In his statement, Vincent added: "I have abused my position as a professional sportsman on a number of occasions by choosing to accept money through fixing.

"I have lived with this dark secret for many years, but just months ago I reached the point where I decided I had to come forward and tell the truth."

Vincent, who played 23 Tests and 102 one-day internationals for New Zealand between 2001-2007, appeared in county cricket in England for Sussex, Lancashire, Northamptonshire and Worcestershire.

The Auckland-born player has admitted to match-fixing offences in two domestic Twenty20 games involving Lancashire - one while playing for the Red Rose against Durham in June 2008, when he scored just one run, and another in opposition for Sussex in 2011.

That 2011 match was a quarter-final and Vincent was caught behind first ball off Sajid Mahmood. The third match under scrutiny was a CB40 fixture in which he played for Sussex against Kent and was run out.

Vincent has accepted the life ban from all forms of cricket.

ECB chief executive David Collier said the investigation had been "complex" and required close collaboration with other cricket boards, their own anti-corruption unit and the ICC.

"We are extremely pleased that an individual who repeatedly sought to involve others in corrupt activity for his own personal gain has accepted his conduct warrants a lifetime ban from cricket," said Collier.

"It once again highlights our resolve to keep cricket clean and rid the game of the tiny minority who seek to undermine the sport's integrity. "
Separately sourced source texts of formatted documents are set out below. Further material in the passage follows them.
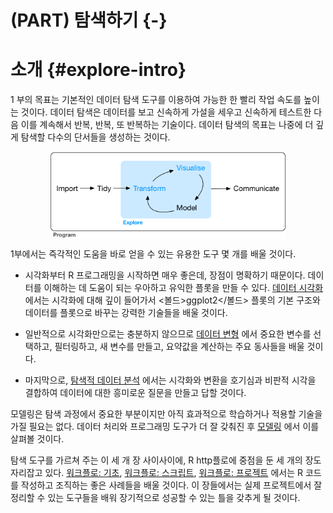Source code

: 
# (PART) 탐색하기 {-}

# 소개 {#explore-intro}

1 부의 목표는 기본적인 데이터 탐색 도구를 이용하여 가능한 한 빨리 작업 속도를 높이는 것이다. 데이터 탐색은 데이터를 보고 신속하게 가설을 세우고 신속하게 테스트한 다음 이를 계속해서 반복, 반복, 또 반복하는 기술이다. 데이터 탐색의 목표는 나중에 더 깊게 탐색할 다수의 단서들을 생성하는 것이다.

<img src="diagrams/data-science-explore.png" width="75%" style="display: block; margin: auto;" />


1부에서는 즉각적인 도움을 바로 얻을 수 있는 유용한 도구 몇 개를 배울 것이다.

* 시각화부터 R 프로그래밍을 시작하면 매우 좋은데, 장점이 명확하기 때문이다. 데이터를 이해하는 데 도움이 되는 우아하고 유익한 플롯을 만들 수 있다. [데이터 시각화](#data-visualization) 에서는 시각화에 대해 깊이 들어가서 <볼드>ggplot2</볼드> 플롯의 기본 구조와 데이터를 플롯으로 바꾸는 강력한 기술들을 배울 것이다.

* 일반적으로 시각화만으로는 충분하지 않으므로 [데이터 변형](#transform) 에서 중요한 변수를 선택하고, 필터링하고, 새 변수를 만들고, 요약값을 계산하는 주요 동사들을 배울 것이다.

* 마지막으로, [탐색적 데이터 분석](#exploratory-data-analysis) 에서는 시각화와 변환을 호기심과 비판적 시각을 결합하여 데이터에 대한 흥미로운 질문을 만들고 답할 것이다.

모델링은 탐색 과정에서 중요한 부분이지만 아직 효과적으로 학습하거나 적용할 기술을 가질 필요는 없다. 데이터 처리와 프로그래밍 도구가 더 잘 갖춰진 후  [모델링](#model-intro) 에서 이를 살펴볼 것이다.

탐색 도구를 가르쳐 주는 이 세 개 장 사이사이에, R http플로에 중점을 둔 세 개의 장도 자리잡고 있다. [워크플로: 기초](#workflow-basic), [워크플로: 스크립트](#workflow-scripts), [워크플로: 프로젝트](#workflow-projects) 에서는 R 코드를 작성하고 조직하는 좋은 사례들을 배울 것이다. 이 장들에서는 실제 프로젝트에서 잘 정리할 수 있는 도구들을 배워 장기적으로 성공할 수 있는 틀을 갖추게 될 것이다.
Lou Vincent, New Zealand cricketer
"I have abused my position as a professional sportsman by choosing to accept money through fixing," said Vincent in a statement

Vincent, who retired from international cricket to become a Twenty20 specialist playing in India, South Africa, Zimbabwe, Bangladesh, England and New Zealand, is also reported to have provided evidence to the ICC of fixing involving 12 matches around the world between 2008 and 2012.

ICC chief executive David Richardson welcomed the ban and said it "should send out a loud and clear message to all those who indulge in corrupt practices and think they can get away with it.

Lancashire bowler Sajid Mahmood celebrates taking Vincent's wicket in one of the games in question
Lancashire bowler Sajid Mahmood celebrates taking Vincent's wicket in one of the games in question

"These unscrupulous corruptors and small group of greedy individuals should not be permitted to destroy the game for the overwhelming majority who play the game as they should, and the fans across the world."

Vincent's former Sussex team-mate, Naveed Arif, was also banned for life last month after admitting similar corruption offences.

Sussex County Cricket Club chief executive Zac Toumazi said: "We have co-operated fully with the ECB's anti-corruption unit and welcome the sanction imposed.

"We are determined to do all we can to drive this issue away from our game and remain vigilant and committed in doing so. It is critical that we understand that this was the behaviour of individuals and not the club."

A Lancashire County Cricket Club spokesperson added: "We welcome the verdict which clearly sends out a strong message to those who seek to threaten the integrity of our game."